Everyone knows that blog posts and Java programs are the result of an intelligent agent, who arranges symbols into long, improbable sequences that have function. I write blog posts and I write Java programs, and both are the result of my intelligence sequencing letters by typing into my keyboard. Now what should we infer if we look at the universe and we see similar sequences that have functions?
This article from Evolution News explains how a person can look at the universe, find functional sequences of symbols, and infer a designer. (H/T J Warner Wallace of Please Convince Me)
Excerpt:
Intelligent design is a scientific theory that holds some aspects of life and the universe are best explained by reference to an intelligent cause. Why? Because they contain the type of complexity and information that in our experience comes only from intelligence.
As a result, intelligent-design theorists begin by studying how intelligent agents act when they design things. Intelligence is a process, or a mechanism, which we can observe at work in the world around us. Human designers make a great dataset for studying how intelligent agency works.

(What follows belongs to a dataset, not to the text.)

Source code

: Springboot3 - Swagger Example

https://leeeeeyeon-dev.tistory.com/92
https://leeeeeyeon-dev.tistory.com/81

When we study the actions of humans, we learn that intelligent agents produce high levels of complex and specified information (CSI). Something is complex if it’s unlikely, and specified if it matches some independent pattern. William Dembski and Stephen Meyer explain that in our experience, only intelligent agents produce this type of information:
- “[T]he defining feature of intelligent causes is their ability to create novel information and, in particular, specified complexity.” (William A. Dembski, No Free Lunch: Why Specified Complexity Cannot Be Purchased without Intelligence, p. xiv (Rowman & Littlefield Publishers 2002).)
- “Agents can arrange matter with distant goals in mind. In their use of language, they routinely ‘find’ highly isolated and improbable functional sequences amid vast spaces of combinatorial possibilities.” (Stephen C. Meyer, “The Cambrian Information Explosion,” inDebating Design (edited by Michael Ruse and William Dembski; Cambridge University Press 2004).)

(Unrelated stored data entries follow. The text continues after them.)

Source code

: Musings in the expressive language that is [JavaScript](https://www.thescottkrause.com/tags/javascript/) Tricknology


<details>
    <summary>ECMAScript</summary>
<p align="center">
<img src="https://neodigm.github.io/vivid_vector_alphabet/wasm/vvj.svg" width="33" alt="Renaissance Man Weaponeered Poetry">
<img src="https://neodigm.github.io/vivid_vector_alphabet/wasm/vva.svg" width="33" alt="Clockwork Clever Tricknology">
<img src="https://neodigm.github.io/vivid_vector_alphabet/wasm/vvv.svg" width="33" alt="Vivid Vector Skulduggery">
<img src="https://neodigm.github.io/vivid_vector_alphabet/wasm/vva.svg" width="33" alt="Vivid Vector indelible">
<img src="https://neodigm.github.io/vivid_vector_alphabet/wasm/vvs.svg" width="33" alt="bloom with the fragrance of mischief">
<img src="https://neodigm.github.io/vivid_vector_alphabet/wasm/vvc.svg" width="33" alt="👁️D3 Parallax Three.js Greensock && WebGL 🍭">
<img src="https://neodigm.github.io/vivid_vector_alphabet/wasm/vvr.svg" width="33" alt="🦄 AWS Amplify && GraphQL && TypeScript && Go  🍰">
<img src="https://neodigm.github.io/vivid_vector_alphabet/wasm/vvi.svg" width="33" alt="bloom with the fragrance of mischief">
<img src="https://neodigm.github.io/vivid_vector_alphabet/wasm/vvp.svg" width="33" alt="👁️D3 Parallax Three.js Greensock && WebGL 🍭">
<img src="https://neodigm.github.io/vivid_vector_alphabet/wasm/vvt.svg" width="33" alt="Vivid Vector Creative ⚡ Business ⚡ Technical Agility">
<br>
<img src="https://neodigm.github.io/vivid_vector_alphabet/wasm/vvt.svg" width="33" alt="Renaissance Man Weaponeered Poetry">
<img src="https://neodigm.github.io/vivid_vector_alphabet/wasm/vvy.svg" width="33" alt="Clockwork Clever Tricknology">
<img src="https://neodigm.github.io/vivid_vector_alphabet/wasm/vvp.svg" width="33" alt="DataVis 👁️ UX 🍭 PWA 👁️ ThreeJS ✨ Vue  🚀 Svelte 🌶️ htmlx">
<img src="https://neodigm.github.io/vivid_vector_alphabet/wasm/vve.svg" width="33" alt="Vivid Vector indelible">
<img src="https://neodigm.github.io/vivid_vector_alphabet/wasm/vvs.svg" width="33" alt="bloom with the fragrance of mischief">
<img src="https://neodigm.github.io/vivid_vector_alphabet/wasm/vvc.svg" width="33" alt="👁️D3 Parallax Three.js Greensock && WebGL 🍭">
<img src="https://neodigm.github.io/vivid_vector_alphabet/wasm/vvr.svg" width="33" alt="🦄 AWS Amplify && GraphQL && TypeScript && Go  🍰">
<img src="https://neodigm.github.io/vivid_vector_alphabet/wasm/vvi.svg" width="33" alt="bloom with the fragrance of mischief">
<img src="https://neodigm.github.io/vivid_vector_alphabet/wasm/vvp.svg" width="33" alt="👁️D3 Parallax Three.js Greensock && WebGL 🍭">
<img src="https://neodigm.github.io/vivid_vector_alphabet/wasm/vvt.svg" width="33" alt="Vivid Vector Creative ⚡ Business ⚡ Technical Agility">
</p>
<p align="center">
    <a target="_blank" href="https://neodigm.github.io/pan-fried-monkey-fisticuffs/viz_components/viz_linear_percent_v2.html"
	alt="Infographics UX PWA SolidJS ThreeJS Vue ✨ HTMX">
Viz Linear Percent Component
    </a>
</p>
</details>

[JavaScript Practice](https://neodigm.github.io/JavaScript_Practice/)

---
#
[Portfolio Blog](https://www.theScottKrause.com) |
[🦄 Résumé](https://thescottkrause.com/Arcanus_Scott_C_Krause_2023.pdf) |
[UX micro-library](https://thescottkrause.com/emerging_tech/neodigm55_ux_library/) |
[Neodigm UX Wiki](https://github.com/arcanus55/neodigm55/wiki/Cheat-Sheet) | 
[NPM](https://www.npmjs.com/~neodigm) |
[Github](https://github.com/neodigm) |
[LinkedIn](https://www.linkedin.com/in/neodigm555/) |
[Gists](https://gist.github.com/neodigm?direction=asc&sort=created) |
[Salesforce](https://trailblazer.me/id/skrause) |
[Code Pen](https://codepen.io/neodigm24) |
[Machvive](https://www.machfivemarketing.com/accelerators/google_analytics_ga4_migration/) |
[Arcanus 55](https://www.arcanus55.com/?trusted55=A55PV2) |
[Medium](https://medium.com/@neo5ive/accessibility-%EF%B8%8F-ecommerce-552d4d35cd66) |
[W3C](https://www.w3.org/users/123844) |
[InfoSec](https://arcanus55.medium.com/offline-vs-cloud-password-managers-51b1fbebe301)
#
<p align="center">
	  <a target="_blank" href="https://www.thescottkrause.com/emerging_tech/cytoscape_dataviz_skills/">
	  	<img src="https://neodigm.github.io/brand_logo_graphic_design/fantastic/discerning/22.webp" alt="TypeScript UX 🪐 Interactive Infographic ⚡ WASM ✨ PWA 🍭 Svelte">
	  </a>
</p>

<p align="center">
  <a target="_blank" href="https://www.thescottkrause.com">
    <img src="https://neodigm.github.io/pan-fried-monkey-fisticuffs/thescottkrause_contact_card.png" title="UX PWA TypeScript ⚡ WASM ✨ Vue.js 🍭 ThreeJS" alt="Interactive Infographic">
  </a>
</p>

Meyer further explains that in our experience, only intelligence produces high levels of CSI:
[W]e have repeated experience of rational and conscious agents — in particular ourselves — generating or causing increases in complex specified information, both in the form of sequence-specific lines of code and in the form of hierarchically arranged systems of parts. … Our experience-based knowledge of information-flow confirms that systems with large amounts of specified complexity (especially codes and languages) invariably originate from an intelligent source, from a mind or personal agent.” (Stephen C. Meyer, “The origin of biological information and the higher taxonomic categories,” Proceedings of the Biological Society of Washington, Vol. 117(2):213-239 (2004).)Thus, in our experience, high levels of complex and specified information — such as in codes and languages — arise only from intelligence. By assessing whether natural structures contain the type of complexity — high CSI — that in our experience comes only from intelligence, we can construct a positive, testable case for design.
And what happens when we study nature? Well, the past 60 years of biology research have uncovered that life is fundamentally based upon:
- A vast amount of complex and specified information encoded in a biochemical language;
- A computer-like system of commands and codes that processes the information.
- Molecular machines and multi-machine systems.
But where in our experience do things like language, complex and specified information, programming code, or machines come from? They have one and only one known source: intelligence.
One of the strangest things about intelligent design is how many people use the phrase without even being able to define it or point to an academic book or paper where the concept is defined. There are several places where information is found in nature: the origin of life (“biological information”) and Cambrian explosion (“higher taxonomic categories”) are two of them. There is no known naturalistic method of producing large amounts of functional information in these two areas. But we know that human intelligence are capable of creating the sequences – we’ve seen it done. Intelligent design is the view that functional information sequences in nature are the result of intelligence. That’s all we know that can produce it.